We remain satisfied with our 51 acquisitions from late 2012 to early 2014, we have more than doubled our owned fleet at historically attractive prices and have enhanced our competitive cost base. All are well suited to our cargo systems, and will leverage the market recovery when it comes.

Analysis of Daily Vessel Costs

The cost of owning and operating dry bulk ships is the major component of our Group’s total costs, and our ability to maintain good control of our “daily vessel costs” has a significant bearing on our operating margins and our financial performance overall. We provide below a short analysis of our daily vessel costs for a better understanding of their components and development.

Our dry bulk fleet incurred cost of services (including bunker fuel costs and port disbursements) of US$1.63 billion (2013: US$1.55 billion) representing 93% of total Group cost of services (2013: 94%).

Our proportion of owned Handysize and Handymax vessels increased 6% and 10% to 42% and 24% respectively with the delivery of purchased vessels. That proportion will increase further as our remaining 18 owned newbuildings deliver.

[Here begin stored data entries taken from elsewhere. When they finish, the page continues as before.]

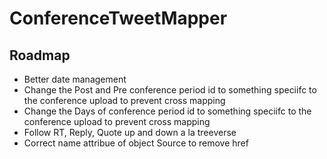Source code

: # ConferenceTweetMapper

## Roadmap
- Better date management
- Change the Post and Pre conference period id to something speciifc to the conference upload to prevent cross mapping
- Change the Days of conference period id to something speciifc to the conference upload to prevent cross mapping
- Follow RT, Reply, Quote up and down a la treeverse
- Correct name attribue of object Source to remove href
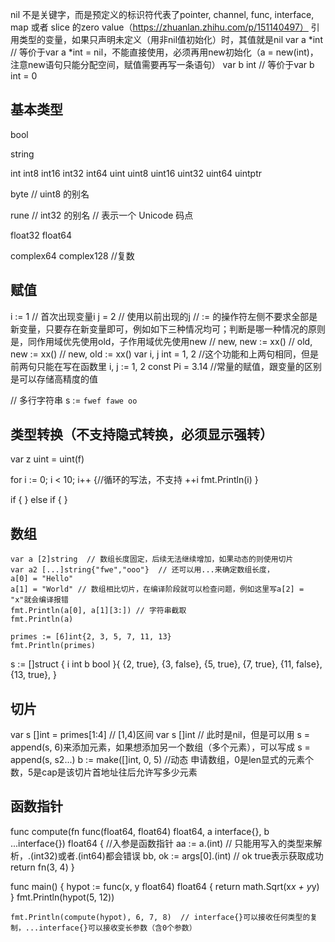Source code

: nil 不是关键字，而是预定义的标识符代表了pointer, channel, func, interface, map 或者 slice 的zero value（https://zhuanlan.zhihu.com/p/151140497）
引用类型的变量，如果只声明未定义（用非nil值初始化）时，其值就是nil
var a *int  // 等价于var a *int = nil，不能直接使用，必须再用new初始化（a = new(int)，注意new语句只能分配空间，赋值需要再写一条语句）
var b int  // 等价于var b int = 0

## 基本类型
bool

string

int  int8  int16  int32  int64
uint uint8 uint16 uint32 uint64 uintptr

byte // uint8 的别名

rune // int32 的别名
    // 表示一个 Unicode 码点

float32 float64

complex64 complex128 //复数

## 赋值
i := 1  // 首次出现变量i
j = 2  // 使用以前出现的j
// := 的操作符左侧不要求全部是新变量，只要存在新变量即可，例如如下三种情况均可；判断是哪一种情况的原则是，同作用域优先使用old，子作用域优先使用new
// new, new := xx()
// old, new := xx()
// new, old := xx()
var i, j int = 1, 2 //这个功能和上两句相同，但是前两句只能在写在函数里
i, j := 1, 2
const Pi = 3.14 //常量的赋值，跟变量的区别是可以存储高精度的值



// 多行字符串
s := `fwef
fawe
oo`

## 类型转换（不支持隐式转换，必须显示强转）
var z uint = uint(f)

for i := 0; i < 10; i++ {//循环的写法，不支持 ++i
	fmt.Println(i)
}

if {
} else if {
}


## 数组
	var a [2]string  // 数组长度固定，后续无法继续增加，如果动态的则使用切片
	var a2 [...]string{"fwe","ooo"}  // 还可以用...来确定数组长度，
	a[0] = "Hello"
	a[1] = "World" // 数组相比切片，在编译阶段就可以检查问题，例如这里写a[2] = "x"就会编译报错
	fmt.Println(a[0], a[1][3:]) // 字符串截取
	fmt.Println(a)

	primes := [6]int{2, 3, 5, 7, 11, 13}
	fmt.Println(primes)

s := []struct {
		i int
		b bool
	}{
		{2, true},
		{3, false},
		{5, true},
		{7, true},
		{11, false},
		{13, true},
	}


## 切片
var s []int = primes[1:4] // [1,4)区间
var s []int // 此时是nil，但是可以用 s = append(s, 6)来添加元素，如果想添加另一个数组（多个元素），可以写成 s = append(s, s2...)
b := make([]int, 0, 5) //动态 申请数组，0是len显式的元素个数，5是cap是该切片首地址往后允许写多少元素

## 函数指针
func compute(fn func(float64, float64) float64, a interface{}, b ...interface{}) float64 { //入参是函数指针
        aa := a.(int)  // 只能用写入的类型来解析，.(int32)或者.(int64)都会错误
        bb, ok := args[0].(int)  // ok true表示获取成功
	return fn(3, 4)
}

func main() {
	hypot := func(x, y float64) float64 {
		return math.Sqrt(x*x + y*y)
	}
	fmt.Println(hypot(5, 12))

	fmt.Println(compute(hypot), 6, 7, 8)  // interface{}可以接收任何类型的复制，...interface{}可以接收变长参数（含0个参数）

Handysize Daily Vessel Costs

Handysize Daily Vessel Costs

Opex -The daily opex element of our vessel costs increased 6% for Handysize and 5% for Handymax mainly due to increase in crew wages and more vessels on Atlantic trading which incurred higher costs for stores and spares.

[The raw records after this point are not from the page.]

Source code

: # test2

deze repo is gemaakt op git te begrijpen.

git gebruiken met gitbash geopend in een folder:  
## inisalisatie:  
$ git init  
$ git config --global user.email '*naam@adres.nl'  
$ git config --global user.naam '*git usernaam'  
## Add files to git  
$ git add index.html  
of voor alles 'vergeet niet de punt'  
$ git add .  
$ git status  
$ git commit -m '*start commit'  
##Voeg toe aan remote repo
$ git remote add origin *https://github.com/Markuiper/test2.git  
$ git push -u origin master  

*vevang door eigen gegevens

Depreciation – Handysize daily depreciation (including capitalisation of dry-docking costs) was substantially unchanged compared to 2013. Handymax daily depreciation increased due to delivery of our newer and larger size vessels.

Finance costs – Daily finance costs increased due to i) the reallocation of all the financing and associated costs for dry bulk vessels from treasury to the Pacific Basin Dry Bulk segment, and ii) the increase in bank borrowings

Handymax Daily Vessel Costs

Handymax Daily Vessel Costs

Charter-hire – Chartered-in days represented 58% and 76% of our total Handysize and Handymax vessel days respectively. Our Handysize chartered-in days decreased 2% to 32,850 days (2013: 33,650 days) while our Handymax chartered-in days decreased 3% to 17,190 days (2013: 17,720 days). We reduced the use of chartered vessels with the delivery of our vessel purchases. A non-cash provision of US$101 million was made for inward chartered vessel contracts taken at higher rates primary in 2010.

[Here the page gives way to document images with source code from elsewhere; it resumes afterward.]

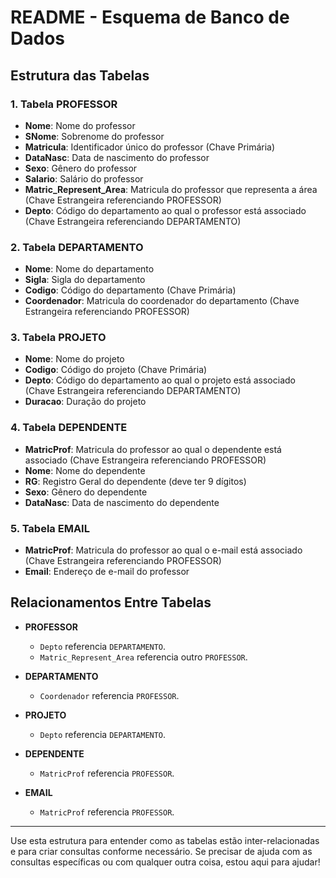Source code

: # README - Esquema de Banco de Dados

## Estrutura das Tabelas

### 1. Tabela PROFESSOR
- **Nome**: Nome do professor
- **SNome**: Sobrenome do professor
- **Matricula**: Identificador único do professor (Chave Primária)
- **DataNasc**: Data de nascimento do professor
- **Sexo**: Gênero do professor
- **Salario**: Salário do professor
- **Matric_Represent_Area**: Matricula do professor que representa a área (Chave Estrangeira referenciando PROFESSOR)
- **Depto**: Código do departamento ao qual o professor está associado (Chave Estrangeira referenciando DEPARTAMENTO)

### 2. Tabela DEPARTAMENTO
- **Nome**: Nome do departamento
- **Sigla**: Sigla do departamento
- **Codigo**: Código do departamento (Chave Primária)
- **Coordenador**: Matricula do coordenador do departamento (Chave Estrangeira referenciando PROFESSOR)

### 3. Tabela PROJETO
- **Nome**: Nome do projeto
- **Codigo**: Código do projeto (Chave Primária)
- **Depto**: Código do departamento ao qual o projeto está associado (Chave Estrangeira referenciando DEPARTAMENTO)
- **Duracao**: Duração do projeto

### 4. Tabela DEPENDENTE
- **MatricProf**: Matricula do professor ao qual o dependente está associado (Chave Estrangeira referenciando PROFESSOR)
- **Nome**: Nome do dependente
- **RG**: Registro Geral do dependente (deve ter 9 dígitos)
- **Sexo**: Gênero do dependente
- **DataNasc**: Data de nascimento do dependente

### 5. Tabela EMAIL
- **MatricProf**: Matricula do professor ao qual o e-mail está associado (Chave Estrangeira referenciando PROFESSOR)
- **Email**: Endereço de e-mail do professor

## Relacionamentos Entre Tabelas

- **PROFESSOR**
  - `Depto` referencia `DEPARTAMENTO`.
  - `Matric_Represent_Area` referencia outro `PROFESSOR`.

- **DEPARTAMENTO**
  - `Coordenador` referencia `PROFESSOR`.

- **PROJETO**
  - `Depto` referencia `DEPARTAMENTO`.

- **DEPENDENTE**
  - `MatricProf` referencia `PROFESSOR`.

- **EMAIL**
  - `MatricProf` referencia `PROFESSOR`.

---

Use esta estrutura para entender como as tabelas estão inter-relacionadas e para criar consultas conforme necessário. Se precisar de ajuda com as consultas específicas ou com qualquer outra coisa, estou aqui para ajudar!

Daily cash cost – Our average owned and chartered daily cash cost was US$7,520 (2013: US$7,410) for our Handysize fleet and US$10,220 (2013: US$9,970) for our Handymax fleet. With the delivery of our committed newbuildings, the number of Handysize and Handymax owned vessel days in 2015 are expected to increase to 24,970 and 5,650 respectively. Applying the same daily opex and finance costs as in 2014, and applying the existing committed 13,500 Handysize and 5,440 Handymax inward chartered vessel days, the average owned and chartered daily cash cost would be US$7,020 for our Handysize fleet and US$8,440 for our Handymax fleet.

Vessel Operating Lease Commitments

Analysis of our long-term, short-term and index-linked inward charter commitments

Direct overheads comprise chartering, operations and technical staff and office costs related to our dry bulk ships. Its increase was mainly due to the full-year effect of a step increase in dry bulk headcount following a 31% increase in owned vessels and overhead cost inflation. Spread across our vessel days, the US$49.2 million aggregate overhead translated into a 15%
increase in daily cost to US$620 per day (2013: US$540 per day), reverting to 2011 and 2012 levels.

During the year, we secured 11,740 Handysize vessel days (2013: 10,980 days) and 2,540 Handymax vessel days (2013: 2,190 days) via variable-rate, inward charters with rates linked to the Baltic Handysize and Supramax indices. These index-linked vessels represented 36% and 15% of our chartered Handysize and Handymax vessel days respectively.

Our fleet of owned and finance-leased dry bulk vessels experienced an average 0.4 days unplanned technical off-hire per vessel during the period – down from 2.0 days in 2013.